Review Summary: This is classical music for the aging generation of punk-rockers.4 of 4 thought this review was well written
There are many mysteries in this world veiled under our own short-sightedness or our inability to tap into the different mindsets and thought patterns we are capable of. Music can be seen as a way of shedding light on some of these mysteries and perplexing and indescribable emotions that elude us in our everyday life. With music we can describe the sound that a mute makes, the sound of inanimate objects, of emotions, and ideas.
Q: What is the sound anger makes?
A: Listen to a punk rock album.
Q: What is the sound that an empty room makes?
A: Listen to a Brian Eno album.
Q: What is the sound of a nuclear holocaust?
A: Listen to Godspeed You! Black Emperor.
Often we find ourselves describing music that makes an emotional impact on us as “breath taking“
, but just how many times has music literally taken your breath away? Godspeed You! Black Emperor does just that, several times throughout their compositions with the scope of the imagery they paint. I can’t think of a time where listening to this band didn’t convey the image of a crumbling metropolis, a scorched playground, or the tragic scene of an airplane crashing and burning. Hell, I even find myself tossing on “F# A# Infinity”
while roaming the wastelands in Fallout just to compliment the mood. In the same way Ennio Morricone perfectly captured the sound of desolation in the American deserts with his score for “The Good, The Bad, and the Ugly“
, Godspeed You!

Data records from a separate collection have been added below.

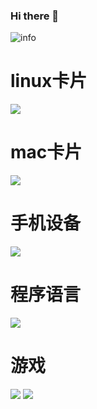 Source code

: ### Hi there 👋

![info](https://github-readme-stats.vercel.app/api?username=ChenLiuPng&show_icons=true&count_private=true&hide=prs&theme=default_repocard)

# linux卡片
[![](https://img.shields.io/badge/OS-Arch%20Linux-33aadd?style=flat-square&logo=arch-linux&logoColor=ffffff)](https://www.archlinux.org/)
# mac卡片
[![](https://img.shields.io/badge/macOS-Hackintosh-292e33?style=flat-square&logo=apple&logoColor=ffffff)](https://www.tonymacx86.com/)

# 手机设备
[![](https://img.shields.io/badge/Honor-V30-f5010c?style=flat-square&logo=huawei&logoColor=ffffff)](https://www.apple.com/)

# 程序语言
[![](https://img.shields.io/badge/-Java-007396?style=flat-square&logo=java&logoColor=ffffff)](https://reactjs.org/)

# 游戏
![](https://img.shields.io/badge/-Nintendo%20Switch-e60012?style=flat-square&logo=nintendo%20switch&logoColor=ffffff)
[![](https://img.shields.io/badge/Steam-171a21?style=flat-square&logo=steam&logoColor=ffffff)](https://steamcommunity.com/id/antzuhl)

<!--
**ChenLiuPng/ChenLiuPng** is a ✨ _special_ ✨ repository because its `README.md` (this file) appears on your GitHub profile.

Here are some ideas to get you started:

- 🔭 I’m currently working on ...
- 🌱 I’m currently learning ...
- 👯 I’m looking to collaborate on ...
- 🤔 I’m looking for help with ...
- 💬 Ask me about ...
- 📫 How to reach me: ...
- 😄 Pronouns: ...
- ⚡ Fun fact: ...
-->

Black Emperor perfectly captures the sound of the American countryside ravaged by the likes of a tornado or some sort of storm…or by nuclear fallout, if you want to keep with apocalyptic themes.
This is the definitive statement by Godspeed You! Black Emperor, spoken in a nonchalant manner. It’s an EP clocking in at about a half an hour, and containing only two songs. Despite this, all of the band’s ideas and trademark techniques are expressed more efficiently here due to the compact nature of an EP. Within “Slow Riot for New Zero Kanada”
, we find the classic ebb and flow of the band’s catharsis that has been copied by countless other post-rock groups; the parabolic drifts between gentle hums and violent belches of fire and brimstone, and the confusing beauty that mingles with abrasiveness during their most dramatic moments. Effortlessly, the band melds the desolation and heavy sampling of their debut with the epic peaks of “Lift Your Skinny Fists Like Antennas to Heaven”
. This album will go down as one of the great symphonies of our time.
Consider “Moya” as an introductory piece to the second track on this album. Slowly and surely it climbs towards the heavens as the instruments continue to rise and coagulate into a shimmering wash of noise, pulled forward by the restrained and exact drum work of Bruce Cawdron and Aidan Girt. We’re left with the bellowing hum of cello, as “BBF3” (acronym for “Blaise Bailey Finnegan III”) begins…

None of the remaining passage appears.